[[ Data to use open ]]
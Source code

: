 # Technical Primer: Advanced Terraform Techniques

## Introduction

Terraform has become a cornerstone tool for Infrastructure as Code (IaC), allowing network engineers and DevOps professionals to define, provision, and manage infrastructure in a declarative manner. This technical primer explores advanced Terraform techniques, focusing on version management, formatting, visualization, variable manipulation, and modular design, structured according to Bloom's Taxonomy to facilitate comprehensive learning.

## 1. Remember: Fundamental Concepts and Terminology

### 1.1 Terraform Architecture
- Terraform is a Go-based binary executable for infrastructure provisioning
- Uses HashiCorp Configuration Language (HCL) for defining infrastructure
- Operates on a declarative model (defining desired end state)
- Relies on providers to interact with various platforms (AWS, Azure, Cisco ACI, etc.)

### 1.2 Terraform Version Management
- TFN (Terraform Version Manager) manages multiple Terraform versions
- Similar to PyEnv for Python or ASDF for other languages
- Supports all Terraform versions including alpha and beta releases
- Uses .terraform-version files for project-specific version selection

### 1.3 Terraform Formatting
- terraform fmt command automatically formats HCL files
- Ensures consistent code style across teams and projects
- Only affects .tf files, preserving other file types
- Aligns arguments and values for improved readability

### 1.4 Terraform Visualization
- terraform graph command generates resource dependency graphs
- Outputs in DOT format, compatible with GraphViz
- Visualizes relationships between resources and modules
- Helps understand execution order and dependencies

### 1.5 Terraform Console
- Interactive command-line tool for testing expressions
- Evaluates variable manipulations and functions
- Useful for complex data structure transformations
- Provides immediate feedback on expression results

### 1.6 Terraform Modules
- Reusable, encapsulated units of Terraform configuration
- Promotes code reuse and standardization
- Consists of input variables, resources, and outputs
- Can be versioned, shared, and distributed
[[ Data to use closed ]]
Problem description »
The whole of the material above needs to be copied exactly.

Task solution »
Source code

: # Technical Primer: Advanced Terraform Techniques

## Introduction

Terraform has become a cornerstone tool for Infrastructure as Code (IaC), allowing network engineers and DevOps professionals to define, provision, and manage infrastructure in a declarative manner. This technical primer explores advanced Terraform techniques, focusing on version management, formatting, visualization, variable manipulation, and modular design, structured according to Bloom's Taxonomy to facilitate comprehensive learning.

## 1. Remember: Fundamental Concepts and Terminology

### 1.1 Terraform Architecture
- Terraform is a Go-based binary executable for infrastructure provisioning
- Uses HashiCorp Configuration Language (HCL) for defining infrastructure
- Operates on a declarative model (defining desired end state)
- Relies on providers to interact with various platforms (AWS, Azure, Cisco ACI, etc.)

### 1.2 Terraform Version Management
- TFN (Terraform Version Manager) manages multiple Terraform versions
- Similar to PyEnv for Python or ASDF for other languages
- Supports all Terraform versions including alpha and beta releases
- Uses .terraform-version files for project-specific version selection

### 1.3 Terraform Formatting
- terraform fmt command automatically formats HCL files
- Ensures consistent code style across teams and projects
- Only affects .tf files, preserving other file types
- Aligns arguments and values for improved readability

### 1.4 Terraform Visualization
- terraform graph command generates resource dependency graphs
- Outputs in DOT format, compatible with GraphViz
- Visualizes relationships between resources and modules
- Helps understand execution order and dependencies

### 1.5 Terraform Console
- Interactive command-line tool for testing expressions
- Evaluates variable manipulations and functions
- Useful for complex data structure transformations
- Provides immediate feedback on expression results

### 1.6 Terraform Modules
- Reusable, encapsulated units of Terraform configuration
- Promotes code reuse and standardization
- Consists of input variables, resources, and outputs
- Can be versioned, shared, and distributed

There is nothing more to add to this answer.